Module vulkano::memory::allocator

source ·
Expand description

In Vulkan, suballocation of DeviceMemory is left to the application, because every application has slightly different needs and one can not incorporate an allocator into the driver that would perform well in all cases. Vulkano stays true to this sentiment, but aims to reduce the burden on the user as much as possible. You have a toolbox of suballocators to choose from that cover all allocation algorithms, which you can compose into any kind of hierarchy you wish. This way you have maximum flexibility while still only using a few DeviceMemory blocks and not writing any of the very error-prone code.

If you just want to allocate memory and don’t have any special needs, look no further than the StandardMemoryAllocator.

Why not just allocate DeviceMemory?

But the driver has an allocator! Otherwise you wouldn’t be able to allocate DeviceMemory, right? Indeed, but that allocation is very expensive. Not only that, there is also a pretty low limit on the number of allocations by the drivers. See, everything in Vulkan tries to keep you away from allocating DeviceMemory too much. These limits are used by the implementation to optimize on its end, while the application optimizes on the other end.

Alignment

At the end of the day, memory needs to be backed by hardware somehow. A memory cell stores a single bit, bits are grouped into bytes and bytes are grouped into words. Intuitively, it should make sense that accessing single bits at a time would be very inefficient. That is why computers always access a whole word of memory at once, at least. That means that if you tried to do an unaligned access, you would need to access twice the number of memory locations.

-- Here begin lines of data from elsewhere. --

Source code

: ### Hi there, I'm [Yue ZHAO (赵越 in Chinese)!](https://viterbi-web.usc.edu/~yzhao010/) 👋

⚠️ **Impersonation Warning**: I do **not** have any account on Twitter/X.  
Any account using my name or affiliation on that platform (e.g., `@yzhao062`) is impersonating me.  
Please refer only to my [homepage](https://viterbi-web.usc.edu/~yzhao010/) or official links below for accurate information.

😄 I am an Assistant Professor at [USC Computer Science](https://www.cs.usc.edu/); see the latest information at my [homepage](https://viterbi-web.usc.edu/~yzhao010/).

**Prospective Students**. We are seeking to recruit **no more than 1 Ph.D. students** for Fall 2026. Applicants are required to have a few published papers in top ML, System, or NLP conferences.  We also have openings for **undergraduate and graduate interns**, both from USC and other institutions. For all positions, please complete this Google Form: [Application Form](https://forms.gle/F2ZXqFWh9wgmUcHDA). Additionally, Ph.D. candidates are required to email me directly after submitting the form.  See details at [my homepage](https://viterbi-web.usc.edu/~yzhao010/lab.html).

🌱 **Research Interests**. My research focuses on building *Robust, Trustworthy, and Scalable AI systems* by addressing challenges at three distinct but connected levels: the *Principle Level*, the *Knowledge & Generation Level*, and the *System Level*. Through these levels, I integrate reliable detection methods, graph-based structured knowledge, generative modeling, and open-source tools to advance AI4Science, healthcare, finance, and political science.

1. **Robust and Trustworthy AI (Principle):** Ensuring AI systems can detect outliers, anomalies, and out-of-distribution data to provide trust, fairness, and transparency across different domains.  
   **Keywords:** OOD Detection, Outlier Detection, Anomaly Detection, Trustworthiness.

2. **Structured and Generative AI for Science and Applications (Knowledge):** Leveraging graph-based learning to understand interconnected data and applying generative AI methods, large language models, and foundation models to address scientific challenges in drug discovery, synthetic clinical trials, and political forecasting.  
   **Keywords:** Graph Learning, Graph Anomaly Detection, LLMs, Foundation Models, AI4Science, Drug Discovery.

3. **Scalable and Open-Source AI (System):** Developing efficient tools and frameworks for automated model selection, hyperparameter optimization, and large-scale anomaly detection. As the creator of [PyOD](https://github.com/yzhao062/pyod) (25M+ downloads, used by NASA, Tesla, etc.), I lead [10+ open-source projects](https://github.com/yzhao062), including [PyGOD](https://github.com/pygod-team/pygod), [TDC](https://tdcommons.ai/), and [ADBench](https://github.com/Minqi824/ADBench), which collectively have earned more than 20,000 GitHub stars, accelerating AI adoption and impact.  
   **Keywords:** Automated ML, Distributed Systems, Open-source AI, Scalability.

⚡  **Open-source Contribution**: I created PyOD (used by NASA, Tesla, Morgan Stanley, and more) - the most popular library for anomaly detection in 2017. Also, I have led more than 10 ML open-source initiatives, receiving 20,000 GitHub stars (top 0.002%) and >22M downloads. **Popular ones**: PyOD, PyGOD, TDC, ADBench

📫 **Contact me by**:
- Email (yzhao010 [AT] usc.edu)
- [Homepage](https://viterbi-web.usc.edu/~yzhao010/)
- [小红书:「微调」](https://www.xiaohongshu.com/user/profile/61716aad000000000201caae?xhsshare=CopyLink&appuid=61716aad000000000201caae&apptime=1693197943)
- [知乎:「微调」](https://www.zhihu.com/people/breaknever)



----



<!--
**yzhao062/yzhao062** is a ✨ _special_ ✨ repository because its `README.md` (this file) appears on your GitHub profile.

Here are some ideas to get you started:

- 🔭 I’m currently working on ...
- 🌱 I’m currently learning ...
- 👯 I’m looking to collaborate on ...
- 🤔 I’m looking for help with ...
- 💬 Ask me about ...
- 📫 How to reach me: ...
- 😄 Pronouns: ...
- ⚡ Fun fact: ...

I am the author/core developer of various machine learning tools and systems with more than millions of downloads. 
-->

Example aligned access, performing bitwise NOT on the (64-bit) word at offset 0x08:

    | 08                      | 10                      | 18
----+-------------------------+-------------------------+----
••• | 35 35 35 35 35 35 35 35 | 01 23 45 67 89 ab cd ef | •••
----+-------------------------+-------------------------+----
    ,            |            ,
    +------------|------------+
    '            v            '
----+-------------------------+-------------------------+----
••• | ca ca ca ca ca ca ca ca | 01 23 45 67 89 ab cd ef | •••
----+-------------------------+-------------------------+----

Same example as above, but this time unaligned with a word at offset 0x0a:

    | 08    0a                | 10                      | 18
----+-------------------------+-------------------------+----
••• | cd ef 35 35 35 35 35 35 | 35 35 01 23 45 67 89 ab | •••
----+-------------------------+-------------------------+----
           ,            |            ,
           +------------|------------+
           '            v            '
----+-------------------------+-------------------------+----
••• | cd ef ca ca ca ca ca ca | ca ca 01 23 45 67 89 ab | •••
----+-------------------------+-------------------------+----

As you can see, in the unaligned case the hardware would need to read both the word at offset 0x08 and the word at the offset 0x10 and then shift the bits from one register into the other. Safe to say it should to be avoided, and this is why we need alignment. This example also goes to show how inefficient unaligned writes are. Say you pieced together your word as described, and now you want to perform the bitwise NOT and write the result back. Difficult, isn’t it? That’s due to the fact that even though the chunks occupy different ranges in memory, they are still said to alias each other, because if you try to write to one memory location, you would be overwriting 2 or more different chunks of data.

Pages

It doesn’t stop at the word, though. Words are further grouped into pages. These are typically power-of-two multiples of the word size, much like words are typically powers of two themselves. You can easily extend the concepts from the previous examples to pages if you think of the examples as having a page size of 1 word. Two resources are said to alias if they share a page, and therefore should be aligned to the page size. What the page size is depends on the context, and a computer might have multiple different ones for different parts of hardware.

Memory requirements

A Vulkan device might have any number of reasons it would want certain alignments for certain resources. For example, the device might have different caches for different types of resources, which have different page sizes. Maybe the device wants to store images in some other cache compared to buffers which needs different alignment. Or maybe images of different layouts require different alignment, or buffers with different usage/mapping do. The specifics don’t matter in the end, this just goes to illustrate the point. This is why memory requirements in Vulkan vary not only with the Vulkan implementation, but also with the type of resource.

Buffer-image granularity

This unfortunately named granularity is the page size which a linear resource neighboring a non-linear resource must be aligned to in order for them not to alias. The difference between the memory requirements of the individual resources and the buffer-image granularity is that the memory requirements only apply to the resource they are for, while the buffer-image granularity applies to two neighboring resources. For example, you might create two buffers, which might have two different memory requirements, but as long as those are satisfied, you can put these buffers cheek to cheek. On the other hand, if one of them is an (optimal layout) image, then they must not share any page, whose size is given by this granularity. The Vulkan implementation can use this for additional optimizations if it needs to, or report a granularity of 1.

Fragmentation

Memory fragmentation refers to the wastage of memory that results from alignment requirements and/or dynamic memory allocation. As such, some level of fragmentation is always going to be inevitable. Different allocation algorithms each have their own characteristics and trade-offs in relation to fragmentation.

Internal Fragmentation

This type of fragmentation arises from alignment requirements. These might be imposed by the Vulkan implementation or the application itself.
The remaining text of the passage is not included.